In a significant advancement for the field of neurodegenerative research, a team of scientists from the Keck School of Medicine of USC’s Mark and Mary Stevens Neuroimaging and Informatics Institute (Stevens INI) has established a new brain imaging benchmark designed to refine the classification of biological changes associated with Alzheimer’s disease (AD). The study, recently published in the journal Imaging Neuroscience, introduces a sophisticated "tau cut-point" that provides a clearer diagnostic lens for Hispanic and non-Hispanic White populations, while simultaneously highlighting critical gaps in how the disease manifests in non-Hispanic Black individuals. This research is a cornerstone of the Health and Aging Brain Study-Health Disparities (HABS-HD), a massive multi-university collaboration led by the University of North Texas Health Science Center and funded by the National Institute on Aging (NIA).
The discovery centers on the use of an advanced positron emission tomography (PET) scan tracer known as 18F-PI-2620. By analyzing the brain scans of over 675 older adults, the USC team sought to identify the specific threshold of tau protein accumulation that distinguishes a healthy aging brain from one showing the early, clinically relevant markers of Alzheimer’s. While the study successfully identified a reliable benchmark for certain demographics, its failure to accurately predict cognitive impairment in Black participants underscores a growing realization in the medical community: Alzheimer’s disease is not a monolithic condition, and its biological drivers can vary significantly across different racial and ethnic groups.
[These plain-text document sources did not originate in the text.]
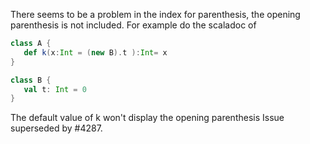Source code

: There seems to be a problem in the index for parenthesis, the opening parenthesis is not included. 
For example do the scaladoc of  
```scala
class A {
   def k(x:Int = (new B).t ):Int= x
}

class B {
   val t: Int = 0
}

```

The default value of k won't display the opening parenthesis
Issue superseded by #4287.
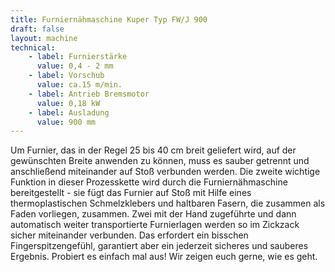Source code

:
 ```yaml
---
title: Furniernähmaschine Kuper Typ FW/J 900
draft: false
layout: machine
technical:
    - label: Furnierstärke
      value: 0,4 - 2 mm
    - label: Vorschub
      value: ca.15 m/min.
    - label: Antrieb Bremsmotor
      value: 0,18 kW
    - label: Ausladung
      value: 900 mm
---
```


Um Furnier, das in der Regel 25 bis 40 cm breit geliefert wird, auf der gewünschten Breite anwenden zu können, muss es sauber getrennt und anschließend miteinander auf Stoß verbunden werden. Die zweite wichtige Funktion in dieser Prozesskette wird durch die Furniernähmaschine bereitgestellt - sie fügt das Furnier auf Stoß mit Hilfe eines thermoplastischen Schmelzklebers und haltbaren Fasern, die zusammen als Faden vorliegen, zusammen. Zwei mit der Hand zugeführte und dann automatisch weiter transportierte Furnierlagen werden so im Zickzack sicher miteinander verbunden. Das erfordert ein bisschen Fingerspitzengefühl, garantiert aber ein jederzeit sicheres und sauberes Ergebnis. Probiert es einfach mal aus! Wir zeigen euch gerne, wie es geht.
The Biological Mechanics of Alzheimer’s: Amyloid vs. Tau
To understand the importance of this new benchmark, one must first look at the underlying pathology of Alzheimer’s disease. For decades, the "amyloid cascade hypothesis" dominated the field, suggesting that the buildup of amyloid-beta plaques was the primary driver of the disease. However, recent years have seen a shift in focus toward tau protein. While amyloid plaques often appear years before symptoms manifest, the formation of neurofibrillary tangles composed of tau protein is much more closely correlated with actual cognitive decline and the death of neurons.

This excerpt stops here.